I make a thing, it could be any sort of a thing: A funny thing. A thing comprised of musical notes, a thing combined of funny little lines we’ve come to call letters.

I make it with the hope others will enjoy it as much as I enjoyed making it. When the edits have been made, the tweaks have been tweaked, and the stage has been set, the fanfare blares in my head.

“This will be the one.”

“This will change lives and move hearts.”

“This will be the slayer of the masses.”

My finger twitches above the button that will release the hounds. Send forth mine creation into the bright blue world to be cherished and loved by all.

I press it. Suddenly, my gut becomes a daring teen on a trampoline, flipping more than it should.


That’s literally all it takes for me to feel what I’ve dubbed “Release Erosion.” It’s a special kind of acid. One that erodes at the soul with each passing second, one that picks at the heart with extravagant fervor. Sandpaper on wood. Sandpaper on glass. Sandpaper on paper.

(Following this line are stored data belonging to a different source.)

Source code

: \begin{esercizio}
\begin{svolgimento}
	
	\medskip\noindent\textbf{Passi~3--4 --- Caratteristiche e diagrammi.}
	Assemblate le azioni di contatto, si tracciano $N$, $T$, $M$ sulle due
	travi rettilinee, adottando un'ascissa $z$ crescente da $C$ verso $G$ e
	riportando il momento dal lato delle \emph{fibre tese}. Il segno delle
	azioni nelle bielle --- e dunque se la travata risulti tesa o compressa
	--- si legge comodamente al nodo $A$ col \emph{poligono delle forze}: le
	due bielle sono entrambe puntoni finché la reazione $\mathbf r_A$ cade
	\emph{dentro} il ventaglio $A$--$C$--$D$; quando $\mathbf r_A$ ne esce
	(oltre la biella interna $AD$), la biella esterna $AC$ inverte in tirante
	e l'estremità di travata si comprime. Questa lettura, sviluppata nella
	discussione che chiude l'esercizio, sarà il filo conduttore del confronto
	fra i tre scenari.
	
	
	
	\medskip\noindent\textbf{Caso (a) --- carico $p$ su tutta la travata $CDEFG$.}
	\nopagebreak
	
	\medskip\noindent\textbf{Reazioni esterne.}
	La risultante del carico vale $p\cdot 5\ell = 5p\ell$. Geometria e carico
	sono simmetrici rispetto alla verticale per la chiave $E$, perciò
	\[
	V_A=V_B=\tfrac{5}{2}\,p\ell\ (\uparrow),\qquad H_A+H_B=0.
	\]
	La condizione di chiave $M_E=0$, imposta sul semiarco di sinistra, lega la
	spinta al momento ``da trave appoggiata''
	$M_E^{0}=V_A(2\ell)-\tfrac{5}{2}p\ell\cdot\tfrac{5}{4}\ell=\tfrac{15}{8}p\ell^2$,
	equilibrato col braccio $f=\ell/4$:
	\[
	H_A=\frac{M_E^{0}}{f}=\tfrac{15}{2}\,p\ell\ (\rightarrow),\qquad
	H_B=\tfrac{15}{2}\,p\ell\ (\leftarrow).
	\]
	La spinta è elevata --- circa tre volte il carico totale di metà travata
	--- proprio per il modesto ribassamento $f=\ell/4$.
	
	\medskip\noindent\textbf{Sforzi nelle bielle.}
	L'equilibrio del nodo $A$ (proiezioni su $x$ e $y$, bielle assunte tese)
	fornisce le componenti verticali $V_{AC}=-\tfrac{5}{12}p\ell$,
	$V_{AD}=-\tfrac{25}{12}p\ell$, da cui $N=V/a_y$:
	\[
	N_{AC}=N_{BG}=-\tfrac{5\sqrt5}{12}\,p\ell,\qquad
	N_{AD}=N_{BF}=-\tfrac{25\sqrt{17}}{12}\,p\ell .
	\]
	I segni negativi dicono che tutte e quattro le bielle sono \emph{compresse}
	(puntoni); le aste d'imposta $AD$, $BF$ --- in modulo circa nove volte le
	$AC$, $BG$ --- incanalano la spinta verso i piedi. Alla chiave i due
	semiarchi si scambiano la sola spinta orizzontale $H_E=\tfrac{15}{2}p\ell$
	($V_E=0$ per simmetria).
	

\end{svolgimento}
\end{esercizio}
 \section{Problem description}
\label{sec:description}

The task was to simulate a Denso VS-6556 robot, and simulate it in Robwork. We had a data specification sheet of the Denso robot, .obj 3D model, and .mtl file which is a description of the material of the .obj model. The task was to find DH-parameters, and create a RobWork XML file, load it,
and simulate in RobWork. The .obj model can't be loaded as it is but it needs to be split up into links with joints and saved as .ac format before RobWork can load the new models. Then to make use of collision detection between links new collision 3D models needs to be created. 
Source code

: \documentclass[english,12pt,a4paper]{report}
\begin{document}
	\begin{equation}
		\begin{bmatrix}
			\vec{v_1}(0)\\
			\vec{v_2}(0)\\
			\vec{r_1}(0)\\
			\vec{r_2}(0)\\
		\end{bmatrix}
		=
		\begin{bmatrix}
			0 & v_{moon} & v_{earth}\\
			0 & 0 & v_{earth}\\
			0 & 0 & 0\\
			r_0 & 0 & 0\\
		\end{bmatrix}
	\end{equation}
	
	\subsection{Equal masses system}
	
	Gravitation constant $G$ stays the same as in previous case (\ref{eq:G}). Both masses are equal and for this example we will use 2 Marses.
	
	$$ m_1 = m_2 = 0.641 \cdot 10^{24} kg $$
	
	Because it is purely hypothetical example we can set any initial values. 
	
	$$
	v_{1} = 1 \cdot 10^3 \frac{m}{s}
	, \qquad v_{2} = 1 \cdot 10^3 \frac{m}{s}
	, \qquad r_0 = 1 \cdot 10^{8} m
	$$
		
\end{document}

An hour later: minimal views. My mother’s shared it.

Sandpaper on sandpaper.

Suddenly, it’s not enough that I’ve made the thing. It’s not enough that I’ve made it skillfully. It’s not enough that I’ve taken a part in the communal experience of creation. Suddenly, I’m a small star in the constantly expanding universe. A star that will be pushed into oblivion and stepped on by other lost stars trying to throw themselves toward the center of a galaxy.

Release Burn keeps me up at night. Release Burn erodes my confidence. Tells me the thing I made is a gift for oblivion, not for humans.

I twist more. I try to dig down to the depths of what I’m feeling with others and get, “You should create just to create. Not to get recognition.”

I know that. That’s why I continue to create, because life beckons me to do it. Breathing has given me an ultimatum: “Create and breathe, or don’t create and suffocate.” I create because I love it, but I don’t want to create for oblivion.

I still hear: “Some maker you are. You should do it just because you love it.”

Sandpaper on pulp.

For me, the last four years have been an exercise in learning how to create for the lost stars. An exercise in using the oblivion to shape my understanding of how I create. With every non-view, or non-follower I gain, I practice telling myself that I am not a useless void. That I should still rejoice for the ability to make.

I try to reverse the Release Erosion process. Instead of letting the tension eat away at my soul, I try to redirect the erosion at the false lies that would have me shrivel into a creative raisin, and renounce the things I do, push them aside as a waste of time.

I want freedom from Release Erosion.

I want freedom from it before the day the universe decides that I should be closer to the galaxy center. I want to be a lost who’s orbit doesn’t depend on a singularity made out of high platform numbers, and well-shared creations.

Am I alone in wanting this? Are there any other lost stars?